Per una disposizione della Questura di Roma quelle residenze, considerate «virtuali», non sono più valide per il rinnovo del permesso di soggiorno, ai sensi dell’art. 10bis della legge 07/08/1990 n. 241, come riportato nelle lettere rilasciate dall’Ufficio immigrazione in risposta alla richiesta di rinnovo. La motivazione è legata al fatto che quell’indirizzo non corrisponderebbe alla dimora abituale del richiedente che dunque risulterebbe irreperibile qualora lo si cercasse. Le nuove disposizioni prevedono che l’indirizzo fornito nella richiesta di rinnovo corrisponda a un domicilio effettivo, ma in molti casi, anche se il titolare del permesso di soggiorno ha un alloggio, difficilmente è in grado di dimostrarlo con la documentazione necessaria (contratto di affitto o cessione di fabbricato o con la dichiarazione di ospitalità).
L’effetto di tutto ciò è che diventeranno presto irregolari migliaia di persone e tra queste anche molti titolari dello status di rifugiati, in possesso di un titolo permanente e la cui condizione è paragonabile a quella dei cittadini italiani.

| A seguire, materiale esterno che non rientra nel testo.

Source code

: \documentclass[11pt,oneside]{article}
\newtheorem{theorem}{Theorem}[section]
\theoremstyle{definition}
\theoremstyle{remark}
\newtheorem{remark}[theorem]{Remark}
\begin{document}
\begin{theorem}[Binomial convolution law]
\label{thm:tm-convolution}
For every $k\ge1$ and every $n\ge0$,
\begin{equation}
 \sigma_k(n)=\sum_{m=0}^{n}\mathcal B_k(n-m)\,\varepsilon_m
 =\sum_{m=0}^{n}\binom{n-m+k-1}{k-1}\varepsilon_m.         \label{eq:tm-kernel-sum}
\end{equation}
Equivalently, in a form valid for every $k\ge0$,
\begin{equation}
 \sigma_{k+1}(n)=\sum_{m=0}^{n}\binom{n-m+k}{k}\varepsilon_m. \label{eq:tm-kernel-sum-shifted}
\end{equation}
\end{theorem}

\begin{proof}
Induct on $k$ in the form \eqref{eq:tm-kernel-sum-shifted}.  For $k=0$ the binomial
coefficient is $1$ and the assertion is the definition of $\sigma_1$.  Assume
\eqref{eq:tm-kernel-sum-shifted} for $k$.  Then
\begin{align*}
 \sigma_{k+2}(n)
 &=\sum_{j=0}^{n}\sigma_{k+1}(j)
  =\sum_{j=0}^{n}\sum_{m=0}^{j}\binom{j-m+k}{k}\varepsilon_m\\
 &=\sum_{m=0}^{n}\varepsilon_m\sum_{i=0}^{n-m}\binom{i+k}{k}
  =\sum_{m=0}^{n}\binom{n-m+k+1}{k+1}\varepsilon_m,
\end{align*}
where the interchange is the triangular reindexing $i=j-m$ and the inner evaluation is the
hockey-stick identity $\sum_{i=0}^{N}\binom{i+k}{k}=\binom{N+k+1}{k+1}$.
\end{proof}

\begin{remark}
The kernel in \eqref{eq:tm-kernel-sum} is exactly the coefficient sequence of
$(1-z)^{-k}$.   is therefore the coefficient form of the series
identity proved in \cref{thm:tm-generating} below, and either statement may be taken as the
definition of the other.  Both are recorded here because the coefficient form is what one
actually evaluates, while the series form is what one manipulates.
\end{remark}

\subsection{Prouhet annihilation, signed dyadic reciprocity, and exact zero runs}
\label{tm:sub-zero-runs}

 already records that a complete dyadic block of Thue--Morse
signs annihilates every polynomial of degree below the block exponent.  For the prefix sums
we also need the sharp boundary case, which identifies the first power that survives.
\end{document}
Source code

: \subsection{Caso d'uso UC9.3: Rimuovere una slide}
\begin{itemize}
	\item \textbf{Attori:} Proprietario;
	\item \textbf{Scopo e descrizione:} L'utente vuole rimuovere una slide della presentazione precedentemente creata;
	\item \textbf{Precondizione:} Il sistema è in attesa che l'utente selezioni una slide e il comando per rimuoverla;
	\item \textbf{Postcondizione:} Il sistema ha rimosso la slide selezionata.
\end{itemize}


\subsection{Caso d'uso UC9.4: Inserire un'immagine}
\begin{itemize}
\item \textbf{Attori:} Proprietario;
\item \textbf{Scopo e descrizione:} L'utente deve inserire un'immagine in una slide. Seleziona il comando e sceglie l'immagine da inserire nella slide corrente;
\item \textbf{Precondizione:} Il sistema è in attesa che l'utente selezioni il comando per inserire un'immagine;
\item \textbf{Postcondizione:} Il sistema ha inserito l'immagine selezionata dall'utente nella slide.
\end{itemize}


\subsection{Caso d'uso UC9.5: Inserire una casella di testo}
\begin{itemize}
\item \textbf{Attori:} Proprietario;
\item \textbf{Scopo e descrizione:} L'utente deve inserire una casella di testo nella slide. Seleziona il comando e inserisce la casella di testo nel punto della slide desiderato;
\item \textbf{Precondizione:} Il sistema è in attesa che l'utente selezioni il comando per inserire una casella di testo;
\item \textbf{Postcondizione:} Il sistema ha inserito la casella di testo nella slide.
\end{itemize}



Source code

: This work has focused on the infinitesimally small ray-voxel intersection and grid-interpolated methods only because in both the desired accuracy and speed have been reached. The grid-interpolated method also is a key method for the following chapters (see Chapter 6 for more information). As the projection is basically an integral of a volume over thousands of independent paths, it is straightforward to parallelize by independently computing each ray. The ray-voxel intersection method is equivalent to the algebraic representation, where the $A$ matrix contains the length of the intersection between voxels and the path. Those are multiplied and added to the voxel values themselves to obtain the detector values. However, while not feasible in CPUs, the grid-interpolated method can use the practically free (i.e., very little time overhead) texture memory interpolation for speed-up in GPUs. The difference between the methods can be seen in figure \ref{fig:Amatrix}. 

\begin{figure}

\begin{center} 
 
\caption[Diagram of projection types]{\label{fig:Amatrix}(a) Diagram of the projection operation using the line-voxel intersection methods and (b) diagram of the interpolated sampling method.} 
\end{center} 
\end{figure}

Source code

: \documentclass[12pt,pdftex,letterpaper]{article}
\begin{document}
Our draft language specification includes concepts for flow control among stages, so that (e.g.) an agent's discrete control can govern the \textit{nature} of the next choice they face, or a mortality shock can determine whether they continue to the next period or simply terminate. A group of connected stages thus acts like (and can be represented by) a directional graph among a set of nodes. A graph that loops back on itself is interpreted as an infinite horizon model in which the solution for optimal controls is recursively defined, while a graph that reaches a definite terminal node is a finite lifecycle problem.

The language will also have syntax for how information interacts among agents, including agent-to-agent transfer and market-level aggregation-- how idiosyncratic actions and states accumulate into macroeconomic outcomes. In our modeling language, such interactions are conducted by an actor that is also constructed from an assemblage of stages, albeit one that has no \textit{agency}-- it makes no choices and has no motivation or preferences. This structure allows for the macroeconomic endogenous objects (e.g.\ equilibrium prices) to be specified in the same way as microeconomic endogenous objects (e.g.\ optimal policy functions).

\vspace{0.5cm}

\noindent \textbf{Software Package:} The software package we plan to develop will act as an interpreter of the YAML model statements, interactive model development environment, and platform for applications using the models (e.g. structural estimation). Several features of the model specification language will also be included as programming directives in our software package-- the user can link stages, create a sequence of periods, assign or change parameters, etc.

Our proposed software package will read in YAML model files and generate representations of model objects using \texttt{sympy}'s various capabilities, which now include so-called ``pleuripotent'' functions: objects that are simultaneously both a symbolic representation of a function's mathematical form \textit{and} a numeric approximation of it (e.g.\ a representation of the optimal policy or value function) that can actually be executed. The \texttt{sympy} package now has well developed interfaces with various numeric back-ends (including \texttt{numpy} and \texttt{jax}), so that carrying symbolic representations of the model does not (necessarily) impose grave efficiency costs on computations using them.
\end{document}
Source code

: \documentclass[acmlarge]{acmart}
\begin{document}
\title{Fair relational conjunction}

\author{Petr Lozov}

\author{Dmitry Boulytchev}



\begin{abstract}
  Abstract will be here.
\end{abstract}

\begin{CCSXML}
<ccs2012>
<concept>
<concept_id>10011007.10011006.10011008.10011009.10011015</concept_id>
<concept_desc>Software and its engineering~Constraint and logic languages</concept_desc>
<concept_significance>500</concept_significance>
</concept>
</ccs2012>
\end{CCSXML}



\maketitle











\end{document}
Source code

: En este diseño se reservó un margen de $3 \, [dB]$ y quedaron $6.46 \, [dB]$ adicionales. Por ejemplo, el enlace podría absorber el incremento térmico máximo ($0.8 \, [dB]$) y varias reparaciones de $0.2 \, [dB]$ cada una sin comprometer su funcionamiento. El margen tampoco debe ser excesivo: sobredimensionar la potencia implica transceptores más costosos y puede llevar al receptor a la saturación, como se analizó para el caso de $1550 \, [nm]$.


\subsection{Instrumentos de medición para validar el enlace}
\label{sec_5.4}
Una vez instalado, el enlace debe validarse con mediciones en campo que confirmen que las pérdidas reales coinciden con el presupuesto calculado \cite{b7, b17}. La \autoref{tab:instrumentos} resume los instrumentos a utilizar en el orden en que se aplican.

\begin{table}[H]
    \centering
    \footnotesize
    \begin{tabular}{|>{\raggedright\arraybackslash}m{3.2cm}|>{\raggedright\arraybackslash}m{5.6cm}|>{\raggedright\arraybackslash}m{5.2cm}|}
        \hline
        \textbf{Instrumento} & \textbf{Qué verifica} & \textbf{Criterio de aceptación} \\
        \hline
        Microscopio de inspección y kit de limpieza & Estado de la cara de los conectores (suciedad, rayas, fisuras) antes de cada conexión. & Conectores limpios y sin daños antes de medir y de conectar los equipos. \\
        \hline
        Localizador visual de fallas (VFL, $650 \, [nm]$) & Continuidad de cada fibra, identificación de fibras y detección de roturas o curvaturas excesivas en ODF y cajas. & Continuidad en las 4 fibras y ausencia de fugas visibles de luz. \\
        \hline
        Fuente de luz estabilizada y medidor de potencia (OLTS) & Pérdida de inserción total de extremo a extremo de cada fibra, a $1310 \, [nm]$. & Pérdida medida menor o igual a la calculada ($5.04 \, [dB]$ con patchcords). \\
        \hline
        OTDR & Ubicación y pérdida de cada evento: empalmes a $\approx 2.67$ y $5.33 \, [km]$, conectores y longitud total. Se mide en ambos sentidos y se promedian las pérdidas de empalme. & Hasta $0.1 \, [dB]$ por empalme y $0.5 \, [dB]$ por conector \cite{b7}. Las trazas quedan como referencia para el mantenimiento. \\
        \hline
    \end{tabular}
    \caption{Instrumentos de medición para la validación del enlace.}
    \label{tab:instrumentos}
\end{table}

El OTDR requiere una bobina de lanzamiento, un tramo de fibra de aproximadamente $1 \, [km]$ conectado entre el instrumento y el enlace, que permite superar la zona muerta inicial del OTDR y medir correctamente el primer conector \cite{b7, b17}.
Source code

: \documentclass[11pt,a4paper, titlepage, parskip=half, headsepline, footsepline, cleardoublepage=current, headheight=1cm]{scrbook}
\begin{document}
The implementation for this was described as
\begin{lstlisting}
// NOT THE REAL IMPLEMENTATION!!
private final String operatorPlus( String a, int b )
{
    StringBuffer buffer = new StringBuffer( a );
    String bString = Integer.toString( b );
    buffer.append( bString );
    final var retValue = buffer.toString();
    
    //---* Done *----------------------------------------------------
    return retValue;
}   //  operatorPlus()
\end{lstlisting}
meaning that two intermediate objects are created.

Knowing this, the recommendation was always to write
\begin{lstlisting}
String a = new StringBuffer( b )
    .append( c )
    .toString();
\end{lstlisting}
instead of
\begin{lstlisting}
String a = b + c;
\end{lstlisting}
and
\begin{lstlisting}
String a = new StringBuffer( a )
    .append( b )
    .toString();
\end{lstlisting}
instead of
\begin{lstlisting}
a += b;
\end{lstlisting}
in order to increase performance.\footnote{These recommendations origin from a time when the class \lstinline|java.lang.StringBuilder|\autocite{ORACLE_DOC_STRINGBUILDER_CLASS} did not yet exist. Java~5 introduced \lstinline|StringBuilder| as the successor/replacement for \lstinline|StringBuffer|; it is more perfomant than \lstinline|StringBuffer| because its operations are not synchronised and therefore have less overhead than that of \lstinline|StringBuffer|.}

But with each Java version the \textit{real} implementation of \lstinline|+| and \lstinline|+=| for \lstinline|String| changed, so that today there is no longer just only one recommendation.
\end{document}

Ma l’aspetto che più preoccupa è che si creerà un vero e proprio commercio illegale di indirizzi di residenza falsi, con conseguente sfruttamento economico di chi deve rinnovare il titolo di soggiorno.
Arrivati a questo punto il ministero dell’Interno dovrebbe chiarire agli Uffici immigrazione delle questure italiane come sia da intendere il significato di «dimora abituale». Basterebbe una nota per affrontare e sanare una situazione che rischia di esplodere. È giunta infatti l’ora di correre ai ripari se non si vuole far precipitare migliaia di persone nella irregolarità.